Another one, more technical, on the patching technology we used in the Newton: http://www.dadhacker.com/blog/?p=2233


I loved the whole Newton Soup system. It's a real shame that something like it didn't get further developed. I always wondered what it would look like scaled up into a cluster arrangement.


One of the guys who designed soups (Walter Smith) went to Microsoft and worked on the database-based storage system for Longhorn. It didn't go that well; my take is that the project got really big and politicized -- classic Microsoft -- and he wound up leaving after a while.

I think that systems like ReThinkDB are really close, if not superior. One thing the Newt never had to worry about was concurrency; the scripting environment was single-threaded, and the storage system only ever had one transaction at a time (with some advanced cheating going on for background storage operations and garbage collection). Modern systems solve harder problems, albeit with many orders of magnitude more resources and way better tools.


It should have had, but never got, "contexts" so when your code is changing an object in one place, your other code doesn't see the changes unless you want it to. Ah well, people seem to have made it work anyway. :)

CouchDB is pretty close in principle but does a lot more stuff. For something closer to the original, I think you could do it PostgreSQL quite easily. But then you need a language layer...I think ECMAScript proxies might work.
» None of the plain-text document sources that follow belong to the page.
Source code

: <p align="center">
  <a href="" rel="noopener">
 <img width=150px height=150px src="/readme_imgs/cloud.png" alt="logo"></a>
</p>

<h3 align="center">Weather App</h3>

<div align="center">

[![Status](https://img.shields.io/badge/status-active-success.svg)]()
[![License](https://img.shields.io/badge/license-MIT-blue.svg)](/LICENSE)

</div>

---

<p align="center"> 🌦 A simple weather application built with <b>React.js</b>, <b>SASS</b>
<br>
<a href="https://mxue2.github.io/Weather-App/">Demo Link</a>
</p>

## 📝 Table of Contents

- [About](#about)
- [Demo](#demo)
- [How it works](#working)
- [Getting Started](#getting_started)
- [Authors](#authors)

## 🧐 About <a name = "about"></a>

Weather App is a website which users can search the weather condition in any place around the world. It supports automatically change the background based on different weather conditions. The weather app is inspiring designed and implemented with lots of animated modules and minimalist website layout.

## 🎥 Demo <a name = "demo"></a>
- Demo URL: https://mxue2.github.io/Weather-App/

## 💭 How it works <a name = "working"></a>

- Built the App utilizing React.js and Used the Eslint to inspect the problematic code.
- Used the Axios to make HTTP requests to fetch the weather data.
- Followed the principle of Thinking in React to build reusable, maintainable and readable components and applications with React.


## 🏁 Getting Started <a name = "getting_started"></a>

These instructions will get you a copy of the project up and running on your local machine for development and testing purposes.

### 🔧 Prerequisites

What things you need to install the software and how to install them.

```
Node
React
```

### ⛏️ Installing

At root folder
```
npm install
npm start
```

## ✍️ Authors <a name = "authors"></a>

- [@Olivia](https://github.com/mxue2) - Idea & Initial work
Hmm, I guess somebody should make an npm module!


This is slightly off-topic but has anyone blogged about Palm history as wonderfully as kabdib/Dadhacker/Landon has about Newton and other topics?


Seems like Steve Yegge worked on palm, I haven't read anything from him at this level though, I am not an authority though!


A good enough excuse to troll through his blog posts again at least. ;)


The PalmOS, at least its early iterations, was not nearly so interesting. There was no removable storage or other problems to tackle.

I tended to view Palm programming as an exercise in writing C code that had be written with the intervening 20 years of aggregate experience on good design.


The great thing about Soups/Stores was the sharing: applications could augment the frames with their own data, and everything worked together cooperatively with ubiquitous access to the information.

In the modern era of sandboxing, this is impossible, and services don't compose nearly so well.


The Soup was cool and really ahead of its time. But then I also think that the Newton was slow and a battery hog compared to say a PalmPilot, partly because one had a fancy innovative OS and the other was relatively simple.